EXERCISE AIM ▸
Please return every line in the following data that includes the string "list".

++++ RECORD SET

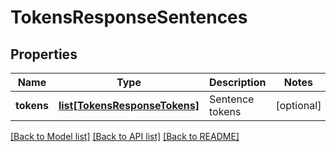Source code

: # TokensResponseSentences

## Properties
Name | Type | Description | Notes
------------ | ------------- | ------------- | -------------
**tokens** | [**list[TokensResponseTokens]**](TokensResponseTokens.md) | Sentence tokens | [optional] 

[[Back to Model list]](../README.md#documentation-for-models) [[Back to API list]](../README.md#documentation-for-api-endpoints) [[Back to README]](../README.md)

++++++++

EXERCISE RESULT ▸
**tokens** | [**list[TokensResponseTokens]**](TokensResponseTokens.md) | Sentence tokens | [optional] 
[[Back to Model list]](../README.md#documentation-for-models) [[Back to API list]](../README.md#documentation-for-api-endpoints) [[Back to README]](../README.md)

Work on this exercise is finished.